Payne Brendan A I, Gardner Kristian, Coxhead Jonathan, Chinnery Patrick F
Mitochondrial Research Group, Institute of Genetic Medicine, Newcastle University, International Centre for Life, Central Parkway, Newcastle-upon-Tyne, NE1 3BZ, UK,
Methods Mol Biol. 2015;1264:59-66. doi: 10.1007/978-1-4939-2257-4_6.

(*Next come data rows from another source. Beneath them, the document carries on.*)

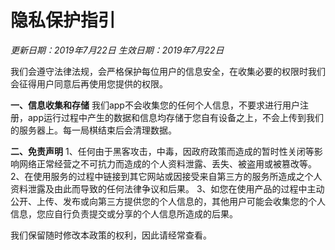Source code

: # 隐私保护指引

*更新日期：2019年7月22日*
*生效日期：2019年7月22日*

我们会遵守法律法规，会严格保护每位用户的信息安全，在收集必要的权限时我们会征得用户同意后再使用您提供的权限。

**一、信息收集和存储**
我们app不会收集您的任何个人信息，不要求进行用户注册，app运行过程中产生的数据和信息均存储于您自有设备之上，不会上传到我们的服务器上。每一局棋结束后会清理数据。

**二、免责声明**
1、任何由于黑客攻击，中毒，因政府政策而造成的暂时性关闭等影响网络正常经营之不可抗力而造成的个人资料泄露、丢失、被盗用或被篡改等。
2、在使用服务的过程中链接到其它网站或因接受来自第三方的服务所造成之个人资料泄露及由此而导致的任何法律争议和后果。
3、如您在使用产品的过程中主动公开、上传、发布或向第三方提供您的个人信息的，其他用户可能会收集您的个人信息，您应自行负责提交或分享的个人信息所造成的后果。

我们保留随时修改本政策的权利，因此请经常查看。


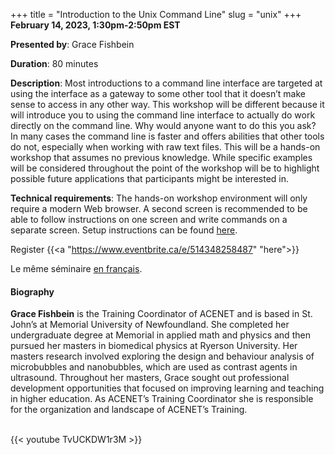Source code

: +++
title = "Introduction to the Unix Command Line"
slug = "unix"
+++
**February 14, 2023, 1:30pm-2:50pm EST**

**Presented by**: Grace Fishbein

**Duration**: 80 minutes

**Description**: Most introductions to a command line interface are targeted at using the interface as a
gateway to some other tool that it doesn’t make sense to access in any other way. This workshop will be
different because it will introduce you to using the command line interface to actually do work directly on
the command line. Why would anyone want to do this you ask? In many cases the command line is faster and
offers abilities that other tools do not, especially when working with raw text files. This will be a hands-on
workshop that assumes no previous knowledge. While specific examples will be considered throughout the point
of the workshop will be to highlight possible future applications that participants might be interested in.

**Technical requirements**: The hands-on workshop environment will only require a modern Web browser. A second
screen is recommended to be able to follow instructions on one screen and write commands on a separate
screen. Setup instructions can be found [here](https://swcarpentry.github.io/shell-novice/setup.html).

Register {{<a "https://www.eventbrite.ca/e/514348258487" "here">}}

Le même séminaire [en français](/unixfr).

#### Biography

**Grace Fishbein** is the Training Coordinator of ACENET and is based in St. John’s at Memorial University of
Newfoundland. She completed her undergraduate degree at Memorial in applied math and physics and then pursued
her masters in biomedical physics at Ryerson University. Her masters research involved exploring the design
and behaviour analysis of microbubbles and nanobubbles, which are used as contrast agents in
ultrasound. Throughout her masters, Grace sought out professional development opportunities that focused on
improving learning and teaching in higher education. As ACENET’s Training Coordinator she is responsible for
the organization and landscape of ACENET’s Training.

<br>
{{< youtube TvUCKDW1r3M >}}
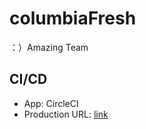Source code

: # columbiaFresh
：）Amazing Team

## CI/CD
* App: CircleCI
* Production URL: [link](https://circleci.com/gh/Hanslen/columbiaFresh/tree/master)

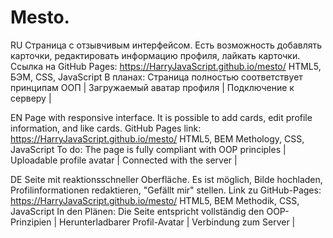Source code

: # Mesto.

RU
Страница с отзывчивым интерфейсом. Есть возможность добавлять карточки, редактировать информацию профиля, лайкать карточки.
Ссылка на GitHub Pages:
https://HarryJavaScript.github.io/mesto/
HTML5, БЭМ, CSS, JavaScript
В планах:
Страница полностью соответствует принципам ООП |
Загружаемый аватар профиля |
Подключение к серверу |


EN
Page with responsive interface. It is possible to add cards, edit profile information, and like cards.
GitHub Pages link:
https://HarryJavaScript.github.io/mesto/
HTML5, BEM Methology, CSS, JavaScript
To do:
The page is fully compliant with OOP principles |
Uploadable profile avatar |
Connected with the server |


DE
Seite mit reaktionsschneller Oberfläche. Es ist möglich, Bilde hochladen, Profilinformationen redaktieren, "Gefällt mir" stellen.
Link zu GitHub-Pages:
https://HarryJavaScript.github.io/mesto/
HTML5, BEM Methodik, CSS, JavaScript
In den Plänen:
Die Seite entspricht vollständig den OOP-Prinzipien |
Herunterladbarer Profil-Avatar |
Verbindung zum Server |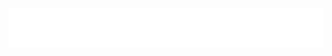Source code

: <div align="center">
  <a href="https://github.com/TomBener/tombener">
    <img src="hi-there.svg">
  </a>
</div>
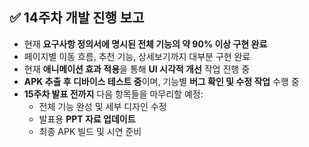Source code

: ## ✅ 14주차 개발 진행 보고

- 현재 **요구사항 정의서에 명시된 전체 기능의 약 90% 이상 구현 완료**
- 페이지별 이동 흐름, 추천 기능, 상세보기까지 대부분 구현 완료
- 현재 **애니메이션 효과 적용**을 통해 **UI 시각적 개선** 작업 진행 중
- **APK 추출 후 디바이스 테스트 중**이며, 기능별 **버그 확인 및 수정 작업** 수행 중
- **15주차 발표 전까지** 다음 항목들을 마무리할 예정:
  - 전체 기능 완성 및 세부 디자인 수정
  - 발표용 **PPT 자료 업데이트**
  - 최종 APK 빌드 및 시연 준비
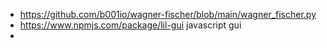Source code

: - https://github.com/b001io/wagner-fischer/blob/main/wagner_fischer.py
- https://www.npmjs.com/package/lil-gui javascript gui
- 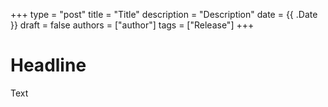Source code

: +++
type = "post"
title = "Title"
description = "Description"
date = {{ .Date }}
draft = false
authors = ["author"]
tags = ["Release"]
+++

# Headline
Text
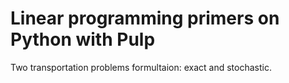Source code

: # Linear programming primers on Python with Pulp

Two transportation problems formultaion: exact and stochastic.
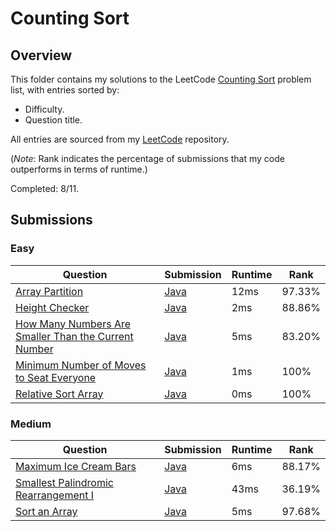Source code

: # Counting Sort

## Overview
This folder contains my solutions to the LeetCode [Counting Sort](https://leetcode.com/problem-list/counting-sort/) problem list,
with entries sorted by:
- Difficulty.
- Question title.

All entries are sourced from my [LeetCode](https://github.com/shumarb/leetcode) repository.

(*Note*: Rank indicates the percentage of submissions that my code outperforms in terms of runtime.)

Completed: 8/11.

## Submissions
### Easy
| Question                                                                                                                                                | Submission                                                                                                          | Runtime | Rank   |
|---------------------------------------------------------------------------------------------------------------------------------------------------------|---------------------------------------------------------------------------------------------------------------------|---------|--------|
| [Array Partition](https://leetcode.com/problems/array-partition/description/)                                                                           | [Java](https://github.com/shumarb/leetcode/blob/main/submissions/ArrayPartition.java)                               | 12ms    | 97.33% |
| [Height Checker](https://leetcode.com/problems/how-many-numbers-are-smaller-than-the-current-number/description/)                                       | [Java](https://github.com/shumarb/leetcode/blob/main/submissions/HeightChecker.java)                                | 2ms     | 88.86% |
| [How Many Numbers Are Smaller Than the Current Number](https://leetcode.com/problems/how-many-numbers-are-smaller-than-the-current-number/description/) | [Java](https://github.com/shumarb/leetcode/blob/main/submissions/HowManyNumbersAreSmallerThanTheCurrentNumber.java) | 5ms     | 83.20% |
| [Minimum Number of Moves to Seat Everyone](https://leetcode.com/problems/minimum-number-of-moves-to-seat-everyone/description/)                         | [Java](https://github.com/shumarb/leetcode/blob/main/submissions/MinimumNumberOfMovesToSeatEveryone.java)           | 1ms     | 100%   |
| [Relative Sort Array](https://leetcode.com/problems/relative-sort-array/description/)                                                                   | [Java](https://github.com/shumarb/leetcode/blob/main/submissions/RelativeSortArray.java)                            | 0ms     | 100%   |

### Medium
| Question                                                                                                                | Submission                                                                                                 | Runtime | Rank   |
|-------------------------------------------------------------------------------------------------------------------------|------------------------------------------------------------------------------------------------------------|---------|--------|
| [Maximum Ice Cream Bars](https://leetcode.com/problems/maximum-ice-cream-bars/description/)                             | [Java](https://github.com/shumarb/leetcode/blob/main/submissions/MaximumIceCreamBars.java)                 | 6ms     | 88.17% |
| [Smallest Palindromic Rearrangement I](https://leetcode.com/problems/smallest-palindromic-rearrangement-i/description/) | [Java](https://github.com/shumarb/leetcode/blob/main/submissions/SmallestPalindromicRearrangementOne.java) | 43ms    | 36.19% |
| [Sort an Array](https://leetcode.com/problems/sort-an-array/description/)                                               | [Java](https://github.com/shumarb/leetcode/blob/main/submissions/SortAnArray.java)                         | 5ms     | 97.68% |
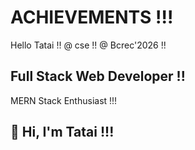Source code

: # ACHIEVEMENTS !!!
Hello Tatai !!
@ cse !!
@ Bcrec'2026 !!
<!DOCTYPE html>

## Full Stack Web Developer !!
MERN Stack Enthusiast !!!

## 👋 Hi, I'm Tatai !!!
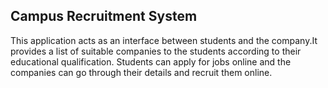 ## Campus Recruitment System
This application acts as an interface between students and the company.It provides a list of suitable companies to the students according to their educational qualification. Students can apply for jobs online and the companies can go through their details and recruit them online.

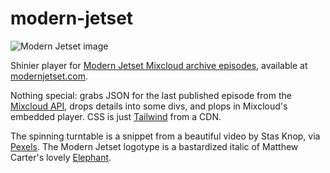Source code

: # modern-jetset

![Modern Jetset image](https://repository-images.githubusercontent.com/316073712/85d00380-348c-11eb-82b3-be56bd4f40b2)

Shinier player for [Modern Jetset Mixcloud archive episodes](https://www.mixcloud.com/irisberkeley/playlists/modern-jetset/), available at [modernjetset.com](https://modernjetset.com).

Nothing special: grabs JSON for the last published episode from the [Mixcloud API](https://www.mixcloud.com/developers/), drops details into some divs, and plops in Mixcloud's embedded player. CSS is just [Tailwind](https://tailwindcss.com/) from a CDN.

The spinning turntable is a snippet from a beautiful video by Stas Knop, via [Pexels](https://www.pexels.com/video/a-vinyl-record-played-on-a-turntable-4380097/). The Modern Jetset logotype is a bastardized italic of Matthew Carter's lovely [Elephant](https://www.linotype.com/899983/elephant-family.html).
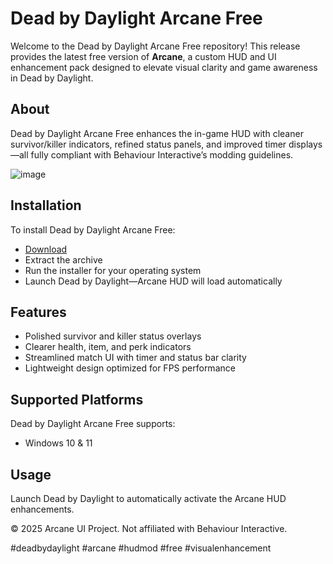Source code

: # Dead by Daylight Arcane Free

Welcome to the Dead by Daylight Arcane Free repository! This release provides the latest free version of **Arcane**, a custom HUD and UI enhancement pack designed to elevate visual clarity and game awareness in Dead by Daylight.

## About

Dead by Daylight Arcane Free enhances the in-game HUD with cleaner survivor/killer indicators, refined status panels, and improved timer displays—all fully compliant with Behaviour Interactive’s modding guidelines.

![image](https://github.com/user-attachments/assets/c4ac28ed-cb78-4fd8-94aa-71b2c3a0c6ee)

## Installation

To install Dead by Daylight Arcane Free:

- [Download](https://softspace.space/)  
- Extract the archive  
- Run the installer for your operating system  
- Launch Dead by Daylight—Arcane HUD will load automatically

## Features

- Polished survivor and killer status overlays  
- Clearer health, item, and perk indicators  
- Streamlined match UI with timer and status bar clarity  
- Lightweight design optimized for FPS performance

## Supported Platforms

Dead by Daylight Arcane Free supports:

- Windows 10 & 11

## Usage

Launch Dead by Daylight to automatically activate the Arcane HUD enhancements.

© 2025 Arcane UI Project. Not affiliated with Behaviour Interactive.

#deadbydaylight #arcane #hudmod #free #visualenhancement

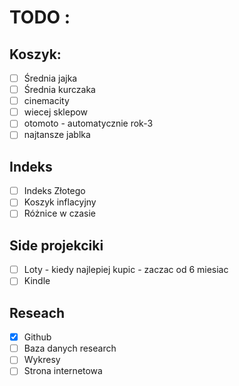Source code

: # TODO :
## Koszyk:
- [ ] Średnia jajka
- [ ] Średnia kurczaka
- [ ] cinemacity
- [ ] wiecej sklepow
- [ ] otomoto - automatycznie rok-3
- [ ] najtansze jablka

## Indeks
- [ ] Indeks Złotego
- [ ] Koszyk inflacyjny
- [ ] Różnice w czasie

## Side projekciki
- [ ] Loty - kiedy najlepiej kupic - zaczac od 6 miesiac
- [ ] Kindle

## Reseach
- [x] Github
- [ ] Baza danych research
- [ ] Wykresy
- [ ] Strona internetowa
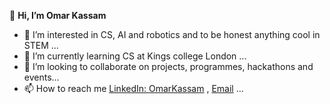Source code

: 👋 **Hi, I’m Omar Kassam** 
- 👀 I’m interested in CS, AI and robotics and to be honest anything cool in STEM ...
- 🌱 I’m currently learning CS at Kings college London ...
- 💞️ I’m looking to collaborate on projects, programmes, hackathons and events...
- 📫 How to reach me [LinkedIn: OmarKassam](www.linkedin.com/in/omar-kassam-1215b1249) , [Email](kassom771@gmail.com)  ...


<!--- [![Omar's GitHub stats](https://github-readme-stats.vercel.app/api?username=O-kass&count_icons=true&theme=panda)](https://github.com/anuraghazra/github-readme-stats) --->

<!---
O-kass/O-kass is a ✨ special ✨ repository because its `README.md` (this file) appears on your GitHub profile.
You can click the Preview link to take a look at your changes.
--->
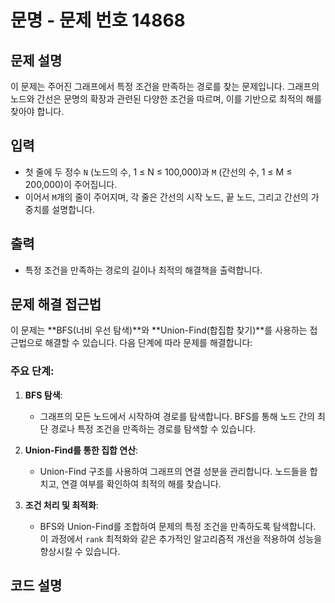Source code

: # 문명 - 문제 번호 14868

## 문제 설명

이 문제는 주어진 그래프에서 특정 조건을 만족하는 경로를 찾는 문제입니다. 그래프의 노드와 간선은 문명의 확장과 관련된 다양한 조건을 따르며, 이를 기반으로 최적의 해를 찾아야 합니다.

## 입력

- 첫 줄에 두 정수 `N` (노드의 수, 1 ≤ N ≤ 100,000)과 `M` (간선의 수, 1 ≤ M ≤ 200,000)이 주어집니다.
- 이어서 `M`개의 줄이 주어지며, 각 줄은 간선의 시작 노드, 끝 노드, 그리고 간선의 가중치를 설명합니다.

## 출력

- 특정 조건을 만족하는 경로의 길이나 최적의 해결책을 출력합니다.

## 문제 해결 접근법

이 문제는 **BFS(너비 우선 탐색)**와 **Union-Find(합집합 찾기)**를 사용하는 접근법으로 해결할 수 있습니다. 다음 단계에 따라 문제를 해결합니다:

### 주요 단계:

1. **BFS 탐색**:
   - 그래프의 모든 노드에서 시작하여 경로를 탐색합니다. BFS를 통해 노드 간의 최단 경로나 특정 조건을 만족하는 경로를 탐색할 수 있습니다.

2. **Union-Find를 통한 집합 연산**:
   - Union-Find 구조를 사용하여 그래프의 연결 성분을 관리합니다. 노드들을 합치고, 연결 여부를 확인하여 최적의 해를 찾습니다.

3. **조건 처리 및 최적화**:
   - BFS와 Union-Find를 조합하여 문제의 특정 조건을 만족하도록 탐색합니다. 이 과정에서 `rank` 최적화와 같은 추가적인 알고리즘적 개선을 적용하여 성능을 향상시킬 수 있습니다.

## 코드 설명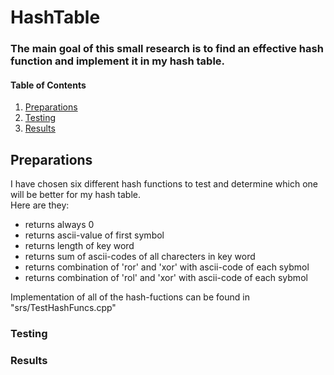 # HashTable
### The main goal of this small research is to find an effective hash function and implement it in my hash table.

#### Table of Contents
1. [Preparations](#preparations)  
2. [Testing](#testing)
2. [Results](#results)

## Preparations 
I have chosen six different hash functions to test and determine which one will be better for my hash table.\
Here are they:
* returns always 0
* returns ascii-value of first symbol
* returns length of key word
* returns sum of ascii-codes of all charecters in key word
* returns combination of 'ror' and 'xor' with ascii-code of each sybmol
* returns combination of 'rol' and 'xor' with ascii-code of each sybmol

Implementation of all of the hash-fuctions can be found in "srs/TestHashFuncs.cpp"

### Testing

### Results

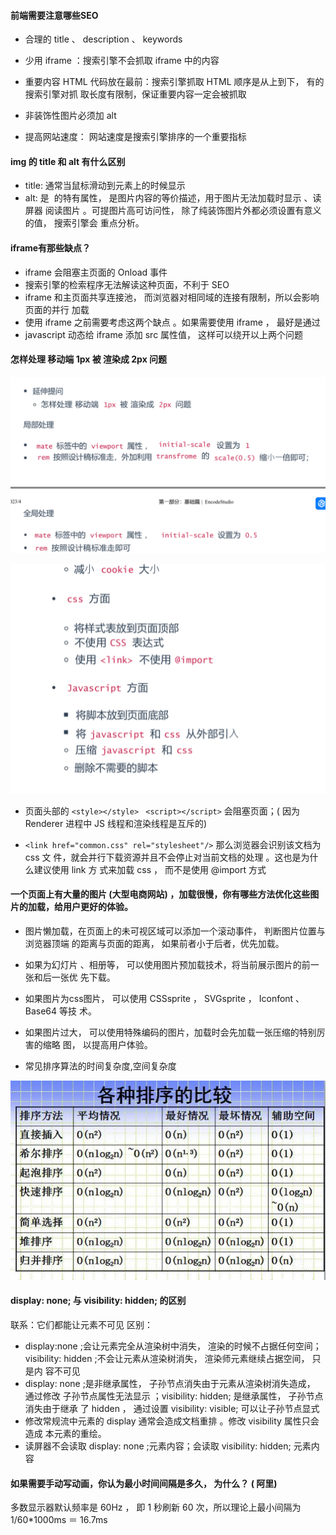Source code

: #### 前端需要注意哪些SEO

- 合理的 title 、 description 、 keywords 
- 少用 iframe ：搜索引擎不会抓取 iframe 中的内容
- 重要内容 HTML 代码放在最前：搜索引擎抓取 HTML 顺序是从上到下， 有的搜索引擎对抓
  取⻓度有限制，保证重要内容⼀定会被抓取

- ⾮装饰性图片必须加 alt
- 提高网站速度： 网站速度是搜索引擎排序的⼀个重要指标

#### img 的 title 和 alt 有什么区别

- title: 通常当鼠标滑动到元素上的时候显示
- alt: 是 <img> 的特有属性， 是图片内容的等价描述，用于图片⽆法加载时显示 、读屏器
  阅读图片 。可提图片高可访问性， 除了纯装饰图片外都必须设置有意义的值， 搜索引擎会
  重点分析。

 ####   iframe有那些缺点？

- iframe 会阻塞主⻚⾯的 Onload 事件
- 搜索引擎的检索程序无法解读这种⻚⾯，不利于 SEO
- iframe 和主⻚⾯共享连接池， 而浏览器对相同域的连接有限制，所以会影响⻚⾯的并⾏
  加载
- 使用 iframe 之前需要考虑这两个缺点 。如果需要使用 iframe ， 最好是通过
- javascript 动态给 iframe 添加 src 属性值， 这样可以绕开以上两个问题

#### 怎样处理 移动端 1px 被 渲染成 2px 问题

![image-20230530153855984](../../public/image-20230530153855984.png)

![image-20230530153931850](../../public/image-20230530153931850.png)

- 页面头部的 `<style></style>` ` <script></script>` 会阻塞页面；( 因为 Renderer
  进程中 JS 线程和渲染线程是互斥的)

- `<link href="common.css" rel="stylesheet"/>` 那么浏览器会识别该⽂档为 css ⽂
  件，就会并⾏下载资源并且不会停止对当前⽂档的处理 。这也是为什么建议使用 link ⽅
  式来加载 css ， 而不是使用 @import ⽅式

#### ⼀个页面上有大量的图片 (大型电商网站) ，加载很慢，你有哪些方法优化这些图片的加载，给用户更好的体验。

- 图片懒加载，在页面上的未可视区域可以添加⼀个滚动事件， 判断图片位置与浏览器顶端
  的距离与页面的距离， 如果前者小于后者，优先加载。

- 如果为幻灯片 、相册等， 可以使用图片预加载技术，将当前展示图片的前⼀张和后⼀张优
  先下载。

- 如果图片为css图片， 可以使用 CSSsprite ， SVGsprite ， Iconfont 、 Base64 等技
  术。

- 如果图片过大， 可以使用特殊编码的图片，加载时会先加载⼀张压缩的特别厉害的缩略
  图， 以提高用户体验。

  

- 常见排序算法的时间复杂度,空间复杂度

![image-20230530155952332](../../public/image-20230530155952332.png)

#### display: none; 与 visibility: hidden; 的区别
联系：它们都能让元素不可⻅
区别：

- display:none ;会让元素完全从渲染树中消失， 渲染的时候不占据任何空间；
  visibility: hidden ;不会让元素从渲染树消失， 渲染师元素继续占据空间， 只是内
  容不可⻅
- display: none ;是⾮继承属性， ⼦孙节点消失由于元素从渲染树消失造成， 通过修改
  ⼦孙节点属性⽆法显示 ；visibility: hidden; 是继承属性， ⼦孙节点消失由于继承
  了 hidden ， 通过设置 visibility: visible; 可以让⼦孙节点显式
- 修改常规流中元素的 display 通常会造成⽂档重排 。修改 visibility 属性只会造成
  本元素的重绘。
- 读屏器不会读取 display: none ;元素内容；会读取 visibility: hidden; 元素内容

#### 如果需要手动写动画，你认为最小时间间隔是多久， 为什么？ ( 阿里)
多数显示器默认频率是 60Hz ， 即 1 秒刷新 60 次，所以理论上最小间隔为
1/60*1000ms ＝ 16.7ms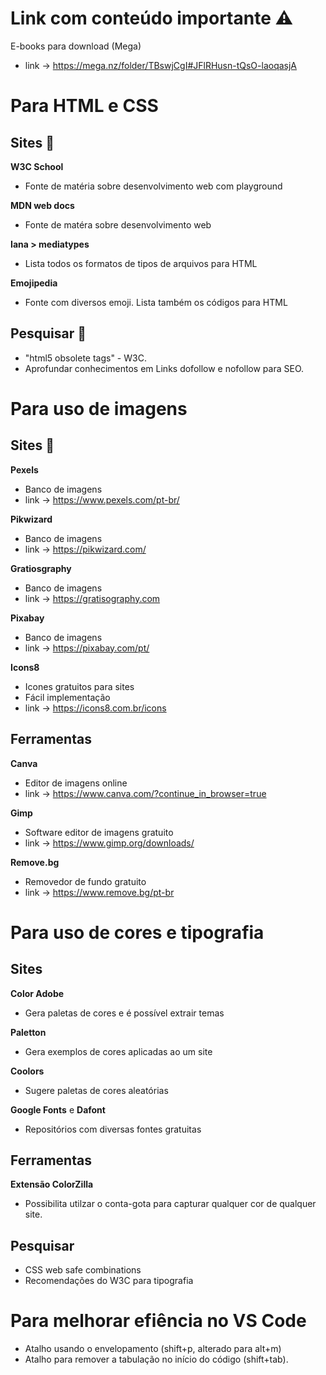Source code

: Link com conteúdo importante ⚠️ 
================================


E-books para download (Mega) 
- link -> https://mega.nz/folder/TBswjCgI#JFlRHusn-tQsO-laoqasjA



Para HTML e CSS
===============

## Sites 🔗
**W3C School** 
- Fonte de matéria sobre desenvolvimento web com playground

**MDN web docs**
- Fonte de matéra sobre desenvolvimento web

**Iana > mediatypes** 
- Lista todos os formatos de tipos de arquivos para HTML

**Emojipedia** 
- Fonte com diversos emoji. Lista também os códigos para HTML


## Pesquisar 🔎
- "html5 obsolete tags" - W3C.
- Aprofundar conhecimentos em Links dofollow e nofollow para SEO.


Para uso de imagens 
===================

## Sites 🔗

**Pexels** 
- Banco de imagens
- link -> https://www.pexels.com/pt-br/
  
**Pikwizard** 
- Banco de imagens
- link -> https://pikwizard.com/

**Gratiosgraphy** 
- Banco de imagens 
- link -> https://gratisography.com
  
**Pixabay** 
- Banco de imagens
- link -> https://pixabay.com/pt/

**Icons8** 
- Icones gratuitos para sites
- Fácil implementação
- link -> https://icons8.com.br/icons


## Ferramentas

**Canva**
- Editor de imagens online
- link -> https://www.canva.com/?continue_in_browser=true
  
**Gimp** 
- Software editor de imagens gratuito
- link -> https://www.gimp.org/downloads/

**Remove.bg** 
- Removedor de fundo gratuito
- link -> https://www.remove.bg/pt-br 


Para uso de cores e tipografia 
==============================

## Sites

**Color Adobe** 
- Gera paletas de cores e é possível extrair temas 

**Paletton** 
- Gera exemplos de cores aplicadas ao um site

**Coolors** 
- Sugere paletas de cores aleatórias

**Google Fonts** e **Dafont** 
- Repositórios com diversas fontes gratuitas


## Ferramentas 

**Extensão ColorZilla**
- Possibilita  utilzar o  conta-gota para capturar qualquer cor de qualquer site.

## Pesquisar
- CSS web safe combinations
- Recomendações do W3C para tipografia


Para melhorar efiência no VS Code
=================================

- Atalho usando o envelopamento (shift+p, alterado para alt+m)
- Atalho para remover a tabulação no início do código (shift+tab).
 
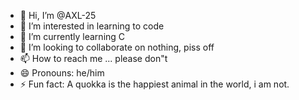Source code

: - 👋 Hi, I’m @AXL-25
- 👀 I’m interested in learning to code
- 🌱 I’m currently learning C
- 💞️ I’m looking to collaborate on nothing, piss off
- 📫 How to reach me ... please don"t
- 😄 Pronouns: he/him
- ⚡ Fun fact: A quokka is the happiest animal in the world, i am not.

<!---
AXL-25/AXL-25 is a ✨ special ✨ repository because its `README.md` (this file) appears on your GitHub profile.
You can click the Preview link to take a look at your changes.
--->
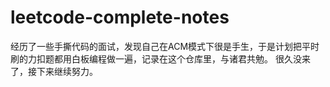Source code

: # leetcode-complete-notes
经历了一些手撕代码的面试，发现自己在ACM模式下很是手生，于是计划把平时刷的力扣题都用白板编程做一遍，记录在这个仓库里，与诸君共勉。
很久没来了，接下来继续努力。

Detecting and quantifying low-level variants in mitochondrial DNA (mtDNA) by deep resequencing can lead to important insights into the biology of mtDNA in health and disease. Massively parallel ("next-generation") sequencing is an attractive tool owing to the great depth and breadth of coverage. However, there are several important challenges to be considered when using this method, in particular: the avoidance of false discovery due to the unintended amplification of nuclear pseudogenes and the approach to delineating signal from noise at very great depths of coverage. Here we present methods for whole mtDNA genome deep sequencing (Illumina MiSeq) and short amplicon deep sequencing (Roche 454 GS-FLX).
通过深度重测序检测和定量线粒体DNA(mtDNA)中的低水平变异,可深入了解mtDNA在健康和疾病中的生物学特性。由于覆盖深度和广度大,大规模平行(“下一代”)测序是一种有吸引力的工具。然而,使用该方法时需考虑几个重要挑战,特别是:避免因核假基因的意外扩增导致的假阳性发现,以及在极深覆盖度下区分信号与噪声的方法。在此,我们介绍了用于全mtDNA基因组深度测序(Illumina MiSeq)和短扩增子深度测序(Roche 454 GS-FLX)的方法。